Monday, September 24, 2007

Hawaiian Holiday - September 24, 1937

Even though it didn’t achieve statehood until 1959, the romance and exotic nature of Hawaii permeated stateside popular culture for much of the first half of the 20th century. It reached a crescendo of sorts just prior to World War II, and it was in this paradise-worshipping atmosphere that the 1937 Mickey Mouse cartoon Hawaiian Holiday was born.

Hawaiian Holiday likely owed some of its inspiration to another island-themed Hollywood production that preceded it into theaters by six months. The Bing Crosby musical Waikiki Wedding was a huge hit for Paramount Pictures, and featured the now classic tunes "Blue Hawaii" and the Oscar-winning "Sweet Leilani."

Hawaiian Holiday opens with the song "On the Beach at Waikiki," immediately establishing its exotic island setting. That famous tune by G. H. Stover and Henry Kalmai was one of the most popular songs of the 1930s and was introduced here by Mickey, Minnie, Donald and Goofy. Pluto was also on hand, rounding out one of the rare occasions when all of Disney’s “fab five” shared the screen in the same cartoon short.

We are quickly presented with many of the era’s romantic conventions of Hawaiian popular culture. The characters are enjoying a beachside luau. Mickey plays the traditional slack key guitar while Minnie and Donald alternate between ukulele strumming and hula dancing. In a distinct foreshadowing of his later Sport Goofy persona, the Goof engages in a pratfall-filled surfing vignette. At the time, surfing was still generally considered uniquely Hawaiian, and was just beginning to make its migration to places like Australia and California.

But alas, this many stars is two or three stars too many. Shortly after Mickey, Minnie and Donald are featured in a comical musical interlude, the rest of short settles into focusing mainly on Goofy with his surfboard and Pluto’s antics involving a crab and a starfish. This somewhat disjointed approach is fortunately offset by the short’s wonderful details (including outrigger canoe and little grass shack) and amazing watercolor backgrounds, both hallmarks of the Hyperion Avenue studio era.

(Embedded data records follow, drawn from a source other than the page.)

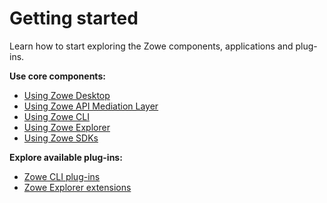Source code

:# Getting started

Learn how to start exploring the Zowe components, applications and plug-ins.

**Use core components:**

- [Using Zowe Desktop](mvd-using.md)
- [Using Zowe API Mediation Layer](api-mediation-api-catalog.md)
- [Using Zowe CLI](cli-using-usingcli.md)
- [Using Zowe Explorer](ze-usage.md)
- [Using Zowe SDKs](sdks-using.md)

**Explore available plug-ins:**

- [Zowe CLI plug-ins](cli-extending.md)
- [Zowe Explorer extensions](ze-using-zowe-explorer-cics-ext.md)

One particular subtle and ongoing gag that I really enjoyed involved Goofy’s trademark hat. It is a well-crafted bit of plausible impossible. Despite pratfalls, high waves and underwater submersion, it, for the most part, remains firmly attached to its owner’s head. On the occasion when Goof and hat are separated, carefully orchestrated choreography reunites the two in short order.

Another subtle yet interesting detail is Minnie’s portrayal as a topless hula dancer. While replete with standard white gloves and oversize shoes, only a lei adorns her upper body. Sixty years later she would again travel to Hawaii at the conclusion of Runaway Brain, but would opt for a more conservative two piece suit for that trip.
Author DeSota Brown notes in the book Hawaii Recalls, “Films used Hawaii for all sorts of celluloid action, from tap dancing hula girls and angry volcanoes to murder mysteries and communist plots. These weren’t strictly intended to promote the islands as such, but they helped to do the job nonetheless. The fact that these movies were usually utterly unrealistic bolstered, instead of diminished, their selling abilities.”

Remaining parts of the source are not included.